◆ **Source data**:
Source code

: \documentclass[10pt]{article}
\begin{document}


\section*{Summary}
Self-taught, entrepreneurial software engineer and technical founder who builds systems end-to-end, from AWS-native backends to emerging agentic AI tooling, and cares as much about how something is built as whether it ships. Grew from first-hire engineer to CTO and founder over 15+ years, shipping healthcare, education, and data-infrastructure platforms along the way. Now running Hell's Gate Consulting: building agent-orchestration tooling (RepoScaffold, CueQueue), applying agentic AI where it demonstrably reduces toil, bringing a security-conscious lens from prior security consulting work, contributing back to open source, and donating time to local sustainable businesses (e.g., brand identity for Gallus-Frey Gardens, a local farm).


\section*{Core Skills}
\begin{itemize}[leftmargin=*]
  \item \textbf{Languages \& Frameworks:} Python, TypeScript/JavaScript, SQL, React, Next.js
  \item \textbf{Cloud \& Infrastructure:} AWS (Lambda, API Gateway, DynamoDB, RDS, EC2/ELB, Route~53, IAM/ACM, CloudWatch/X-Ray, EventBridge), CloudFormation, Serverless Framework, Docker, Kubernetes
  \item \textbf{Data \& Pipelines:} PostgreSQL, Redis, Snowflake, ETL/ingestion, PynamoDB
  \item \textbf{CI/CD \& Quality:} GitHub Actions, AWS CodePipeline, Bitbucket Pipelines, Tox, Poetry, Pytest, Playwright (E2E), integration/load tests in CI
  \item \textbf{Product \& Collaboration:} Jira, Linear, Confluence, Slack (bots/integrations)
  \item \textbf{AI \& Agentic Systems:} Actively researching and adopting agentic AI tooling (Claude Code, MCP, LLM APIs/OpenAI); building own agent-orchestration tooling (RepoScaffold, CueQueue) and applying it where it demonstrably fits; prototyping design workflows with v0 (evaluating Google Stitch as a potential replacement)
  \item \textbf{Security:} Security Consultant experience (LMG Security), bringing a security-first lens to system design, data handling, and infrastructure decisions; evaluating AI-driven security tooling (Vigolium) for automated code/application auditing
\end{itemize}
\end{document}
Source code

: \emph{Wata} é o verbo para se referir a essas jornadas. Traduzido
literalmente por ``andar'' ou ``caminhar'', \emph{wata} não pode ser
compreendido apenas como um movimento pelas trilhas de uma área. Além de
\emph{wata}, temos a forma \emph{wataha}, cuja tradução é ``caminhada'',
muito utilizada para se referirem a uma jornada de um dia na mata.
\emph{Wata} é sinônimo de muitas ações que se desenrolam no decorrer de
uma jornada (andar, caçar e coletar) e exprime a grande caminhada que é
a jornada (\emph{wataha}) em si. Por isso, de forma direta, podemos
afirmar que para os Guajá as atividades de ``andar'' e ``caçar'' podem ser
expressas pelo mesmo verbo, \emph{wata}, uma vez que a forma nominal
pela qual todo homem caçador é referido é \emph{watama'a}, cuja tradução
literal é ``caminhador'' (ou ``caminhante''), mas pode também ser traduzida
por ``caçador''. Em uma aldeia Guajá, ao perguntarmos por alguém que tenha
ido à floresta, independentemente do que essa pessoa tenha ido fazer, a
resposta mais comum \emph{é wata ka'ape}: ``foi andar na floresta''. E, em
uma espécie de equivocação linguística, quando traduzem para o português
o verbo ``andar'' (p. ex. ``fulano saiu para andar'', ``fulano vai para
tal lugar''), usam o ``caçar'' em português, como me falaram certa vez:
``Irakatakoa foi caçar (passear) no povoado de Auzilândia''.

◆ **Work to complete**:
Copy back the listing above exactly, but only from the line with "essas jornadas. Traduzido" through the line with "no decorrer de", both ends included.

◆ **Output for this exercise**:
: \emph{Wata} é o verbo para se referir a essas jornadas. Traduzido
literalmente por ``andar'' ou ``caminhar'', \emph{wata} não pode ser
compreendido apenas como um movimento pelas trilhas de uma área. Além de
\emph{wata}, temos a forma \emph{wataha}, cuja tradução é ``caminhada'',
muito utilizada para se referirem a uma jornada de um dia na mata.
\emph{Wata} é sinônimo de muitas ações que se desenrolam no decorrer de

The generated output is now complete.